At that time I was about seven years old and she was two years younger. We were regularly at each other's throats over the usual things kids fight about at that age and invariably my younger sibling would lose. It was after losing one more fight that she threw out all the rules of fair sibling combat and decided to "defeat" me by pouncing on me when I was not looking.
After this ambush when she took advantage of an uneven playing filed, she pranced around declaring that she had beaten me at last. When I appealed to my parents for redress for the injustice of being sprung upon when I was not looking, they winked at me in a knowing way that said my sister's move was cowardly but, for the sake of peace, I should allow her to believe she was the victor. Needless to say, it was a bitter pill to swallow for a seven-year old.
My parents were however, to use the same philosophy when I was in my teens. This time, my siblings and I were urged to turn a "blind eye" and let my paternal great-grandmother, who was temporarily living with us, have her way each time she threw a tantrum. She must have been in her nineties and although still quite lucid and entertaining, there were bad days when she withdrew into her own world. When this happened, she became paranoid and saw "conspiracies" against her in the family's every move. On such occasions she could accuse my father of plotting to kill her; my mother of denying her food and me and my siblings of conniving with the other children in the neighbourhood to harm her.

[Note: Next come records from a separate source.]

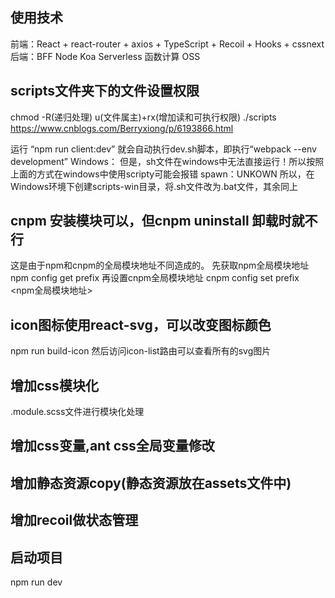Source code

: ## 使用技术
前端：React + react-router + axios + TypeScript + Recoil + Hooks + cssnext
后端：BFF Node Koa Serverless  函数计算  OSS

## scripts文件夹下的文件设置权限
chmod -R(递归处理) u(文件属主)+rx(增加读和可执行权限) ./scripts
https://www.cnblogs.com/Berryxiong/p/6193866.html

运行 “npm run client:dev” 就会自动执行dev.sh脚本，即执行“webpack --env development”
Windows：
但是，sh文件在windows中无法直接运行！所以按照上面的方式在windows中使用scripty可能会报错
spawn：UNKOWN
所以，在Windows环境下创建scripts-win目录，将.sh文件改为.bat文件，其余同上

## cnpm 安装模块可以，但cnpm uninstall 卸载时就不行
这是由于npm和cnpm的全局模块地址不同造成的。
先获取npm全局模块地址 npm config get prefix
再设置cnpm全局模块地址 cnpm config set prefix <npm全局模块地址>

## icon图标使用react-svg，可以改变图标颜色
npm run build-icon
然后访问icon-list路由可以查看所有的svg图片
## 增加css模块化
.module.scss文件进行模块化处理
## 增加css变量,ant css全局变量修改
## 增加静态资源copy(静态资源放在assets文件中)

## 增加recoil做状态管理

## 启动项目
npm run dev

These early experiences taught me life-long lessons about the few circumstances when unreasonableness can be tolerated, that is, when dealing with very young children and very old people within the family environment. Being bitten by my sister when I was not looking also taught me neither to aspire to nor be proud of pyrrhic victories gained at too a great a cost to myself and my opponent.
I have sadly found myself harking back to these experiences from my adolescence because the Zimbabwean political landscape is currently characterized by behaviour that should only be limited to small children or very senile adults. It includes the preparedness of ZANU-PF to embrace a blood-soaked pyrrhic victory in the presidential run-off through not only ambushing the Movement for Democratic Change (MDC) but the very people who must vote freely and safely in these polls.
Despite having played by the rules and believing itself to have won the presidential poll fairly in the first round, the opposition party is now being forced on to a blatantly skewed playing field. Those who supported the MDC candidate in the first round are being terrorised, abducted, attacked and killed allegedly by state agents and ZANU-PF militias.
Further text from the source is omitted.